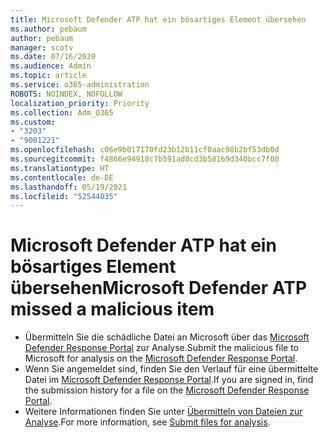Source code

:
 ```yaml
---
title: Microsoft Defender ATP hat ein bösartiges Element übersehen
ms.author: pebaum
author: pebaum
manager: scotv
ms.date: 07/16/2020
ms.audience: Admin
ms.topic: article
ms.service: o365-administration
ROBOTS: NOINDEX, NOFOLLOW
localization_priority: Priority
ms.collection: Adm_O365
ms.custom:
- "3203"
- "9001221"
ms.openlocfilehash: c06e9b017170fd23b12b11cf0aac98b2bf53db0d
ms.sourcegitcommit: f4866e94918c7b591ad0cd3b58169d340bcc7f00
ms.translationtype: HT
ms.contentlocale: de-DE
ms.lasthandoff: 05/19/2021
ms.locfileid: "52544035"
---
```

# <a name="microsoft-defender-atp-missed-a-malicious-item"></a><span data-ttu-id="d1422-102">Microsoft Defender ATP hat ein bösartiges Element übersehen</span><span class="sxs-lookup"><span data-stu-id="d1422-102">Microsoft Defender ATP missed a malicious item</span></span>

- <span data-ttu-id="d1422-103">Übermitteln Sie die schädliche Datei an Microsoft über das [Microsoft Defender Response Portal](https://www.microsoft.com/wdsi/filesubmission/) zur Analyse.</span><span class="sxs-lookup"><span data-stu-id="d1422-103">Submit the malicious file to Microsoft for analysis on the [Microsoft Defender Response Portal](https://www.microsoft.com/wdsi/filesubmission/).</span></span> 
- <span data-ttu-id="d1422-104">Wenn Sie angemeldet sind, finden Sie den Verlauf für eine übermittelte Datei im [Microsoft Defender Response Portal](https://www.microsoft.com/wdsi/submissionhistory).</span><span class="sxs-lookup"><span data-stu-id="d1422-104">If you are signed in, find the submission history for a file on the [Microsoft Defender Response Portal](https://www.microsoft.com/wdsi/submissionhistory).</span></span>
- <span data-ttu-id="d1422-105">Weitere Informationen finden Sie unter [Übermitteln von Dateien zur Analyse](/windows/security/threat-protection/intelligence/submission-guide).</span><span class="sxs-lookup"><span data-stu-id="d1422-105">For more information, see [Submit files for analysis](/windows/security/threat-protection/intelligence/submission-guide).</span></span>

**WHAT YOU ARE ASKED TO DO**
Lines holding the string "Element": find them in the listing above and copy each one.

**RESULT**
title: Microsoft Defender ATP hat ein bösartiges Element übersehen
# <a name="microsoft-defender-atp-missed-a-malicious-item"></a><span data-ttu-id="d1422-102">Microsoft Defender ATP hat ein bösartiges Element übersehen</span><span class="sxs-lookup"><span data-stu-id="d1422-102">Microsoft Defender ATP missed a malicious item</span></span>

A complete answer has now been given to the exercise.